This little book discusses a most intriguing time of childhood called middle childhood -- those years when a child is ages six to twelve. We could call this period "the missing age of childhood," because these years are too seldom researched or written about. Yet these are prime years for particular preparation for adolescence and adulthood. Here is the great age of imitation when the child wants so much to be like parents and others whom the child admires, when the child will go to almost any extent to be like those who are the child's heroes. Children at this age seek to excel in areas for which they have received compliments and try to please persons whom they admire.

The burden and conviction which I bring to this book are that, while all stages of child development are significant, middle childhood is especially crucial in the development of the inner life, which prepares the child for the rest of life. Here the foundations are laid for the teen years. And since the middle years pass so rapidly and with relative ease because the child loves to please, parents are inclined to miss the nurturing and preparation so essential during the years six through twelve.

Much of what I share on the following pages I have discovered not only through studies, but also from exchanges with many parents in retreats, as well as seminars and more specialized meetings and classes.
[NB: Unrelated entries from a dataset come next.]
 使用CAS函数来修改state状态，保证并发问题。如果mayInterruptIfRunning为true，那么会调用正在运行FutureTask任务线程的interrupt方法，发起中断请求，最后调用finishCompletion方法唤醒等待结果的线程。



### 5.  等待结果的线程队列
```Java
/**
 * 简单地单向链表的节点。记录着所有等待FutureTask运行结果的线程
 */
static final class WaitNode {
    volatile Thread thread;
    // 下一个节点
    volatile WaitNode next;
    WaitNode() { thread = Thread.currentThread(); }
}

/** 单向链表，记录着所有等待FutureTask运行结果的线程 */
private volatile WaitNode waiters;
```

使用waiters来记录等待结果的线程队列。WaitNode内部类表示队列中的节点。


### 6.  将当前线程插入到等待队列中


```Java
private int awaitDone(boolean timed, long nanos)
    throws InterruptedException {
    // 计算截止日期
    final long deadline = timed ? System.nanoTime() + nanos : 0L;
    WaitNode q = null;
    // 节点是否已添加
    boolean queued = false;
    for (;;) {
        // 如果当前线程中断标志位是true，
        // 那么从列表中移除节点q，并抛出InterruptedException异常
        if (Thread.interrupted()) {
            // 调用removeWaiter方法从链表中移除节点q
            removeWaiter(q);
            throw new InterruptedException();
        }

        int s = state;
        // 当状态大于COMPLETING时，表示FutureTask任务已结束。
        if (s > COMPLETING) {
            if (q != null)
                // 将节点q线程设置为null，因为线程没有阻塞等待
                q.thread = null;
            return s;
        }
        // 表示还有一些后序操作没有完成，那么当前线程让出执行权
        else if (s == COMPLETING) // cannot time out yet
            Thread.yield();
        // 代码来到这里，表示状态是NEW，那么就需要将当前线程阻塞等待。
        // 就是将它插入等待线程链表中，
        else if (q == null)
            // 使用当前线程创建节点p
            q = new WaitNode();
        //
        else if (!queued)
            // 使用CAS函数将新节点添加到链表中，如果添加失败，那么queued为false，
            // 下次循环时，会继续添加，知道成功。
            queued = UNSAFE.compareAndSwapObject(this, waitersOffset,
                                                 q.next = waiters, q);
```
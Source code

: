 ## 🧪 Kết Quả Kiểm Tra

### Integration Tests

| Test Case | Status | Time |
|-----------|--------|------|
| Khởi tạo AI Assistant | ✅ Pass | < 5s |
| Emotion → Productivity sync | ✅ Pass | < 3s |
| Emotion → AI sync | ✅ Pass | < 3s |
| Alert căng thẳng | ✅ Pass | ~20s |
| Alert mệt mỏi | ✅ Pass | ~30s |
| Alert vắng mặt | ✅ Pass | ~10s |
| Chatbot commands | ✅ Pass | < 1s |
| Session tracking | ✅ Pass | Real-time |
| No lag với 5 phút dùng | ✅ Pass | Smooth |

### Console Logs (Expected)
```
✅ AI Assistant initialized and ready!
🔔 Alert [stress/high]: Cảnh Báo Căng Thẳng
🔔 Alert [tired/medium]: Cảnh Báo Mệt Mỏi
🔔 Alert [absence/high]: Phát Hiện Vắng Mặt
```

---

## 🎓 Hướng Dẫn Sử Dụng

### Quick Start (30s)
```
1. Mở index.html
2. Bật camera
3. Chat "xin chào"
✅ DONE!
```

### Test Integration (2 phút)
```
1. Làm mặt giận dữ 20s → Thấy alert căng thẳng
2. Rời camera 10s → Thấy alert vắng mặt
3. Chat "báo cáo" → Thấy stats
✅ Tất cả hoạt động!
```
I give primary emphasis to children's moral and emotional development. I touch very little on their physical development.

Children have a primary need to be loved by their parents. But, in child-rearing, love is not the only prerequisite for parenthood. Understanding is a second great requirement. The child needs a love which carries a special kind of insight into the child's world, which feeds the child's spirit. This love should give the child the inner strength to build firm and healthy concepts about self and about life itself. In addition, the child needs the kind of moral guidance which gives the child a sense of responsibility and reverence, in order to make right decisions and to respect other people.

May those of you who are at the job of rearing children be helped by what you read here. May you find good hope and encouragement as you parent and prepare your children for adolescence and beyond.

-- John M. Drescher

Chapter 1. Parents' Last Great Opportunity

Middle childhood is a stage often swept over too quickly by parents and educators because it is so calm compared to the storm of adolescence. If children will ever be good, they will be good during these years. And so parents assume that all is going rather well during this time because the child, on the whole, seems cooperative, wants to please, and loves to be with the family.

It is not overstating the situation to think of this stage of childhood as "the last chance." It is the time to do many things with and for your children which you will not be able to do in the same way or to the same extent again.

Holding Your Child

"Have you hugged your child today?" is a popular slogan and bumper sticker. It is still a good question for parents. The child who does not receive daily expressions of love during the middle years will, in a few short years, reach out for love in wrong ways and to persons parents will react against in a critical way.

Middle childhood is the last good chance to hold your child close. Most children up until the ages of eleven or twelve love to be held and respond lovingly to a hug or kiss from parents. A child basks in the warmth of parental love. A child needs the assurance of being loved deeply and the security of feeling at ease in the arms of parents. An adolescent is unlikely to feel close and cared for by parents if the warmth of love and togetherness is not experienced prior to the turbulent teens.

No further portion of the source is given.